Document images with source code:

++++

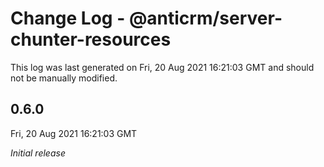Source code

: # Change Log - @anticrm/server-chunter-resources

This log was last generated on Fri, 20 Aug 2021 16:21:03 GMT and should not be manually modified.

## 0.6.0
Fri, 20 Aug 2021 16:21:03 GMT

_Initial release_

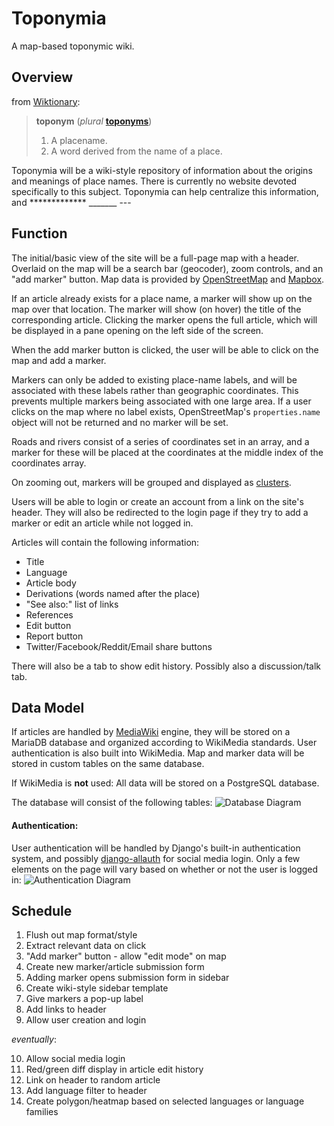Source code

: # Toponymia
A map-based toponymic wiki. 
## Overview
from [Wiktionary](https://en.wiktionary.org/wiki/toponym):

> **toponym** (_plural_ **[toponyms](https://en.wiktionary.org/wiki/toponyms#English "toponyms")**)
> 1.  A placename.
> 2.  A word derived from the name of a place.

Toponymia will be a wiki-style repository of information about the origins and meanings of place names.  There is currently no website devoted specifically to this subject. Toponymia can help centralize this information, and ************* _______ ---

## Function
The initial/basic view of the site will be a full-page map with a header. Overlaid on the map will be a search bar (geocoder), zoom controls, and an "add marker" button. Map data is provided by [OpenStreetMap](https://www.openstreetmap.org) and [Mapbox](https://www.mapbox.com/).

If an article already exists for a place name, a marker will show up on the map over that location. The marker will show (on hover) the title of the corresponding article. Clicking the marker opens the full article, which will be displayed in a pane opening on the left side of the screen.

When the add marker button is clicked, the user will be able to click on the map and add a marker.

Markers can only be added to existing place-name labels, and will be associated with these labels rather than geographic coordinates. This prevents multiple markers being associated with one large area. If a user clicks on the map where no label exists, OpenStreetMap's `properties.name` object will not be returned and no marker will be set.

Roads and rivers consist of a series of coordinates set in an array, and a marker for these will be placed at the coordinates at the middle index of the coordinates array. 

On zooming out, markers will be grouped and displayed as [clusters](https://docs.mapbox.com/mapbox-gl-js/example/cluster/).

Users will be able to login or create an account from a link on the site's header. They will also be redirected to the login page if they try to add a marker or edit an article while not logged in.

Articles will contain the following information:

 - Title
 - Language
 - Article body
 - Derivations (words named after the place)
 - "See also:" list of links 
 - References
 - Edit button
 - Report button
 - Twitter/Facebook/Reddit/Email share buttons
 
There will also be a tab to show edit history. Possibly also a discussion/talk tab.

## Data Model


If articles are handled by [MediaWiki](https://www.mediawiki.org/wiki/MediaWiki)  engine, they will be stored on a MariaDB database and organized according to WikiMedia standards. User authentication is also built into WikiMedia. Map and marker data will be stored in custom tables on the same database.

If WikiMedia is **not** used:
All data will be stored on a PostgreSQL database. 

The database will consist of the following tables:
![Database Diagram](https://raw.githubusercontent.com/drewherron/personal/master/tpnmdb.png?token=ALFEC5ARHZYJ4GHQKD53WFC4YN2M6)

#### Authentication:
User authentication will be handled by Django's built-in authentication system, and possibly  [django-allauth](https://github.com/pennersr/django-allauth/) for social media login. 
Only a few elements on the page will vary based on whether or not the user is logged in:
![Authentication Diagram](https://raw.githubusercontent.com/drewherron/personal/master/loggedindiagram.png?token=ALFEC5GPN7TOYB4WKDSUF6K4YNXYW)

##  Schedule
 1. Flush out map format/style
 2. Extract relevant data on click
 3. "Add marker" button - allow "edit mode" on map
 4. Create new marker/article submission form
 5. Adding marker opens submission form in sidebar
 6. Create wiki-style sidebar template
 7. Give markers a pop-up label
 8. Add links to header 
 9. Allow user creation and login
 
*eventually*:

 10. Allow social media login
 14. Red/green diff display in article edit history
 12. Link on header to random article
 13. Add language filter to header
 14. Create polygon/heatmap based on selected languages or language families
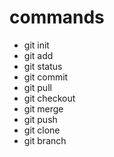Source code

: # commands

- git init
- git add
- git status
- git commit
- git pull
- git checkout
- git merge
- git push
- git clone
- git branch
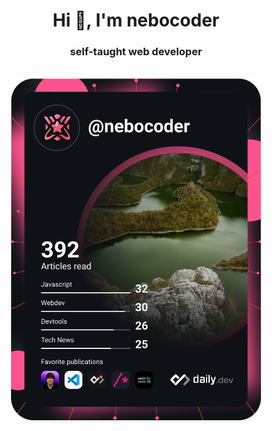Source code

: <div align="center">
<h1>Hi 👋, I'm nebocoder</h1>
<h3>self-taught web developer</h3>

</br>
  
<img src="https://github.com/nebocoder/nebocoder/blob/main/devcard.svg" width="400" alt="nebocoders's Dev Card"/>
</div>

++++

What is being asked ▸ When you return the records, keep every word unchanged and drop the pictures.

Task answer ▸
Source code

: # Change Log - @anticrm/server-chunter-resources

This log was last generated on Fri, 20 Aug 2021 16:21:03 GMT and should not be manually modified.

## 0.6.0
Fri, 20 Aug 2021 16:21:03 GMT

_Initial release_

Source code

: # Toponymia
A map-based toponymic wiki. 
## Overview
from [Wiktionary](https://en.wiktionary.org/wiki/toponym):

> **toponym** (_plural_ **[toponyms](https://en.wiktionary.org/wiki/toponyms#English "toponyms")**)
> 1.  A placename.
> 2.  A word derived from the name of a place.

Toponymia will be a wiki-style repository of information about the origins and meanings of place names.  There is currently no website devoted specifically to this subject. Toponymia can help centralize this information, and ************* _______ ---

## Function
The initial/basic view of the site will be a full-page map with a header. Overlaid on the map will be a search bar (geocoder), zoom controls, and an "add marker" button. Map data is provided by [OpenStreetMap](https://www.openstreetmap.org) and [Mapbox](https://www.mapbox.com/).

If an article already exists for a place name, a marker will show up on the map over that location. The marker will show (on hover) the title of the corresponding article. Clicking the marker opens the full article, which will be displayed in a pane opening on the left side of the screen.

When the add marker button is clicked, the user will be able to click on the map and add a marker.

Markers can only be added to existing place-name labels, and will be associated with these labels rather than geographic coordinates. This prevents multiple markers being associated with one large area. If a user clicks on the map where no label exists, OpenStreetMap's `properties.name` object will not be returned and no marker will be set.

Roads and rivers consist of a series of coordinates set in an array, and a marker for these will be placed at the coordinates at the middle index of the coordinates array. 

On zooming out, markers will be grouped and displayed as [clusters](https://docs.mapbox.com/mapbox-gl-js/example/cluster/).

Users will be able to login or create an account from a link on the site's header. They will also be redirected to the login page if they try to add a marker or edit an article while not logged in.

Articles will contain the following information:

 - Title
 - Language
 - Article body
 - Derivations (words named after the place)
 - "See also:" list of links 
 - References
 - Edit button
 - Report button
 - Twitter/Facebook/Reddit/Email share buttons
 
There will also be a tab to show edit history. Possibly also a discussion/talk tab.

## Data Model


If articles are handled by [MediaWiki](https://www.mediawiki.org/wiki/MediaWiki)  engine, they will be stored on a MariaDB database and organized according to WikiMedia standards. User authentication is also built into WikiMedia. Map and marker data will be stored in custom tables on the same database.

If WikiMedia is **not** used:
All data will be stored on a PostgreSQL database. 

The database will consist of the following tables:
![Database Diagram](https://raw.githubusercontent.com/drewherron/personal/master/tpnmdb.png?token=ALFEC5ARHZYJ4GHQKD53WFC4YN2M6)

#### Authentication:
User authentication will be handled by Django's built-in authentication system, and possibly  [django-allauth](https://github.com/pennersr/django-allauth/) for social media login. 
Only a few elements on the page will vary based on whether or not the user is logged in:
![Authentication Diagram](https://raw.githubusercontent.com/drewherron/personal/master/loggedindiagram.png?token=ALFEC5GPN7TOYB4WKDSUF6K4YNXYW)

##  Schedule
 1. Flush out map format/style
 2. Extract relevant data on click
 3. "Add marker" button - allow "edit mode" on map
 4. Create new marker/article submission form
 5. Adding marker opens submission form in sidebar
 6. Create wiki-style sidebar template
 7. Give markers a pop-up label
 8. Add links to header 
 9. Allow user creation and login
 
*eventually*:

 10. Allow social media login
 14. Red/green diff display in article edit history
 12. Link on header to random article
 13. Add language filter to header
 14. Create polygon/heatmap based on selected languages or language families
Source code

: # commands

- git init
- git add
- git status
- git commit
- git pull
- git checkout
- git merge
- git push
- git clone
- git branch
Source code

: <div align="center">
<h1>Hi 👋, I'm nebocoder</h1>
<h3>self-taught web developer</h3>

</br>
  
<img src="https://github.com/nebocoder/nebocoder/blob/main/devcard.svg" width="400" alt="nebocoders's Dev Card"/>
</div>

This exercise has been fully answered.